You can have up to twenty-four Paradox tables open simultaneously. These may be separate tables or the same table repeatedly or any variation in between. This might be important if you want to have more than one secondary index active for a single table, allowing you to move from one work area to another with the only change being the index order of the data in the table. Be careful with this type of multiviewed approach, however, since you will be eating up memory for each work area, despite the fact that they refer to the same table.
Sharing Data in Networks
The DBPX driver supports the native Clipper single-lock locking scheme. Therefore, in a shared environment, your application and Paradox will not see each other’s record locks. This may result in some concurrency corruption and errors.
In a shared environment, DBPX performs no record buffering; immediately writing all changes to disk.
Concurrency is an issue whenever your application is running either on a network or in some other shared environment.

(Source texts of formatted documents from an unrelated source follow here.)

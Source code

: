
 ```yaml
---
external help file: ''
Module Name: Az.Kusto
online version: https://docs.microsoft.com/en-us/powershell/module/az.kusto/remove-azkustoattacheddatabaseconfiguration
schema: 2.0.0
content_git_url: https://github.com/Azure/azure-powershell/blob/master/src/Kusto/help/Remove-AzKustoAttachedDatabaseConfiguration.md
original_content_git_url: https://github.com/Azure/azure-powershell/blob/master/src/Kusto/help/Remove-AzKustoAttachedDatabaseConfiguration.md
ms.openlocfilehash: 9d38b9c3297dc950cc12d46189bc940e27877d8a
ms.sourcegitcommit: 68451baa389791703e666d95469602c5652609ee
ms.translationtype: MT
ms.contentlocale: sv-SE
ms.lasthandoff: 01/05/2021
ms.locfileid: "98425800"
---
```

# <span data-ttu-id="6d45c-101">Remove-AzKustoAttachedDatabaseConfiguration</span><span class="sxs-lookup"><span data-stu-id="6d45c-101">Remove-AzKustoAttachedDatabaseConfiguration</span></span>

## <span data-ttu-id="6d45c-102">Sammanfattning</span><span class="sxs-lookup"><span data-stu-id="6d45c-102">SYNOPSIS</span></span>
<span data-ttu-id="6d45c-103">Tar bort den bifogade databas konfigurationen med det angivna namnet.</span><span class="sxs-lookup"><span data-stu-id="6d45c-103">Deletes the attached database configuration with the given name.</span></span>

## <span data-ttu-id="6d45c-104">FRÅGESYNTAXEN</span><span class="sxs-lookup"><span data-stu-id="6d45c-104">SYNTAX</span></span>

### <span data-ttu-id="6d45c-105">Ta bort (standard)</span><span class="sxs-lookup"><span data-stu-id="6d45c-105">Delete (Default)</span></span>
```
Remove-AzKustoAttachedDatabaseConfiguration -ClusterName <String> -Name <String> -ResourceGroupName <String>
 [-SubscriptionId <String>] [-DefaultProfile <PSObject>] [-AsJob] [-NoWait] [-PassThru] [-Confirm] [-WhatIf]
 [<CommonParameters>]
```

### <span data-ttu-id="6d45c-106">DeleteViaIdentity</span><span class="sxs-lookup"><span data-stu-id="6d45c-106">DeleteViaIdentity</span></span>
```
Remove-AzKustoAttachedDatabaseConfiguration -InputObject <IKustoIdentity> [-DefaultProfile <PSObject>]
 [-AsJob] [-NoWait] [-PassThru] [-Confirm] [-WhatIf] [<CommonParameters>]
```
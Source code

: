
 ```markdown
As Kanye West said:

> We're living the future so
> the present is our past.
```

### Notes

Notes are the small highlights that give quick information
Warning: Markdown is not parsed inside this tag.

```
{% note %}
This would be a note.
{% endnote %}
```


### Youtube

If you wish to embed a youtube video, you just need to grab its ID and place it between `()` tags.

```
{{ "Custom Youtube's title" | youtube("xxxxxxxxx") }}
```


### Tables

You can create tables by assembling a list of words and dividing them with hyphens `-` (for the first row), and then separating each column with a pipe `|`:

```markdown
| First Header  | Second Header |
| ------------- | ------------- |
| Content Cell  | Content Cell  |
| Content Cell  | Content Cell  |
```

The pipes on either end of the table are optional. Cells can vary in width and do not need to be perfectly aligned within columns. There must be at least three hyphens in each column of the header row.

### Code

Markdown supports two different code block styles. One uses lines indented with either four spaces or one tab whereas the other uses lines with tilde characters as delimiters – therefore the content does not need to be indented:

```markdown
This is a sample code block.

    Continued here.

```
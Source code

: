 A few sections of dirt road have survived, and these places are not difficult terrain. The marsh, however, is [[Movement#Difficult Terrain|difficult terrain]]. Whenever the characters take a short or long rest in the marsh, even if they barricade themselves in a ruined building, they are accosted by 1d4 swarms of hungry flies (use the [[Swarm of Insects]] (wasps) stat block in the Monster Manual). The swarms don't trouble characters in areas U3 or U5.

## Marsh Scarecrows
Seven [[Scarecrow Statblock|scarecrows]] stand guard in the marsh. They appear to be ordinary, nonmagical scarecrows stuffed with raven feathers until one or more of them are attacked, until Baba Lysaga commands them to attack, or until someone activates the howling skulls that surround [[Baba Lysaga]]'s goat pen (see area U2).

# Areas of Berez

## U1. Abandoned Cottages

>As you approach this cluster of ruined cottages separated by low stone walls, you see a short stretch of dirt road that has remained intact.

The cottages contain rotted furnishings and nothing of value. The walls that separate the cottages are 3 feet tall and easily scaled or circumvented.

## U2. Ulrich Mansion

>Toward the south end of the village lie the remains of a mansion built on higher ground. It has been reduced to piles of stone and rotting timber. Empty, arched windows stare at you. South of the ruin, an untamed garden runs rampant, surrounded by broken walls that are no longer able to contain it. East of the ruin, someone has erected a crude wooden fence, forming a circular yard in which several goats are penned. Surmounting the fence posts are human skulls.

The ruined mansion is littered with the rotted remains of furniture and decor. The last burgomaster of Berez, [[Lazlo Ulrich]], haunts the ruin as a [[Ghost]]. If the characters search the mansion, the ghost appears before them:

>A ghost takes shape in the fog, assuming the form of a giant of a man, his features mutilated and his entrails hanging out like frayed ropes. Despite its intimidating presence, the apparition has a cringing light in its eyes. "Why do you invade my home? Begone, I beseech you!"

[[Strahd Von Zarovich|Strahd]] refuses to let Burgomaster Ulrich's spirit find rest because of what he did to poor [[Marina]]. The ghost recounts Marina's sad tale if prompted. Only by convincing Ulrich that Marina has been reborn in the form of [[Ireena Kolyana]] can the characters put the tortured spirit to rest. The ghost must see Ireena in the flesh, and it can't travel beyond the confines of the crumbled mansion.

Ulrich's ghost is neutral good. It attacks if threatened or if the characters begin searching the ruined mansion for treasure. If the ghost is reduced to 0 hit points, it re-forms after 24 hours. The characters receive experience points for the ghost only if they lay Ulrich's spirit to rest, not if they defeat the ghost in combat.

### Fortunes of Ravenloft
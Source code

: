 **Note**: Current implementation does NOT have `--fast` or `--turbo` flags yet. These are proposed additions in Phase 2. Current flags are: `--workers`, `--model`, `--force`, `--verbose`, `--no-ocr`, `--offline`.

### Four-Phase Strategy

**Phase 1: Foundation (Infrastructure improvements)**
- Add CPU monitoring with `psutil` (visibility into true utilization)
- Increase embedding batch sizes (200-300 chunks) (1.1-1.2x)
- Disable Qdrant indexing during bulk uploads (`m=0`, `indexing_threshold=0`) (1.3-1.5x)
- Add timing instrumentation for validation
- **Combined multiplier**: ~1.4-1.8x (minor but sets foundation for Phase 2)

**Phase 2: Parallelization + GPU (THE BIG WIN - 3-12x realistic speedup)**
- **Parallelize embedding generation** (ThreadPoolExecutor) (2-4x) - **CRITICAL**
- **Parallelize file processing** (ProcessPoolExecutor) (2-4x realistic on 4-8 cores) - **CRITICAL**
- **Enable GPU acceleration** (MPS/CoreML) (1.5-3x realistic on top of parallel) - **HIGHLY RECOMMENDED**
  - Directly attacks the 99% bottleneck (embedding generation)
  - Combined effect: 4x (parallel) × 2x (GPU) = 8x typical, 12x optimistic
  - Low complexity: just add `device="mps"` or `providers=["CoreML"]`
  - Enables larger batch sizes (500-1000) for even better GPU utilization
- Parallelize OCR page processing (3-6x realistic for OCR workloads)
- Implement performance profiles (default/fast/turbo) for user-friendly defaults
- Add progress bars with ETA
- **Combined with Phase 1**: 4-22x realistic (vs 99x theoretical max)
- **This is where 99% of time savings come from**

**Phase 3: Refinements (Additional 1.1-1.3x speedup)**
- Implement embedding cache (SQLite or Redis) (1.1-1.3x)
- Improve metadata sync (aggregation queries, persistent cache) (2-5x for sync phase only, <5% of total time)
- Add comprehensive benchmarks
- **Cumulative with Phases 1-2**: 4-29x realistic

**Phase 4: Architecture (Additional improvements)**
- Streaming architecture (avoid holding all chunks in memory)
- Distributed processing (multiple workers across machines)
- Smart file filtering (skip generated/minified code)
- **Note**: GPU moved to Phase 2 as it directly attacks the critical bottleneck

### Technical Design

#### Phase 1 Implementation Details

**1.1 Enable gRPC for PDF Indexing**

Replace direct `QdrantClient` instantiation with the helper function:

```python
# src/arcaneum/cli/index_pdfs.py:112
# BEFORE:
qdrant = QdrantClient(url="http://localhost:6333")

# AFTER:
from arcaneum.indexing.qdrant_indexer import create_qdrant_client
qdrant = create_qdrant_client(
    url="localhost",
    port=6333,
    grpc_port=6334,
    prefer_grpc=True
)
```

One example of a non- network shared environment is when your application is called from another program (like Paradox, Quatro Pro, etc.) that also has access to the Paradox tables. Even if you don’t have any plans to use your program on a network, you should design it to be smart enough not to become a problem if faced with this type of shared example.
Also be aware that many networks have different rights and privilege restrictions and you should know what they are and how to handle them.
Using (.px) and (.ntx) Files Concurrently
You can use both (.px), as well as (.x), (.y) and (.ntx) files concurrently in a Clipper program like this:
// (.ntx) file using default DBFNTX driver
USE File1 INDEX File1 NEW
// (.idx) files using DBPX driver
USE File2 VIA "DBPX" INDEX File2 NEW
Note, however, that you cannot use (.px) and (.ntx) files in the same work area. For example, the following does not work:
USE File1 VIA "DBFNTX" INDEX File1.ntx, File2.px
In this chapter, you were given an overview of the features and benefits of the DBPX RDD. You also learned how to link this driver and how to use it in your applications.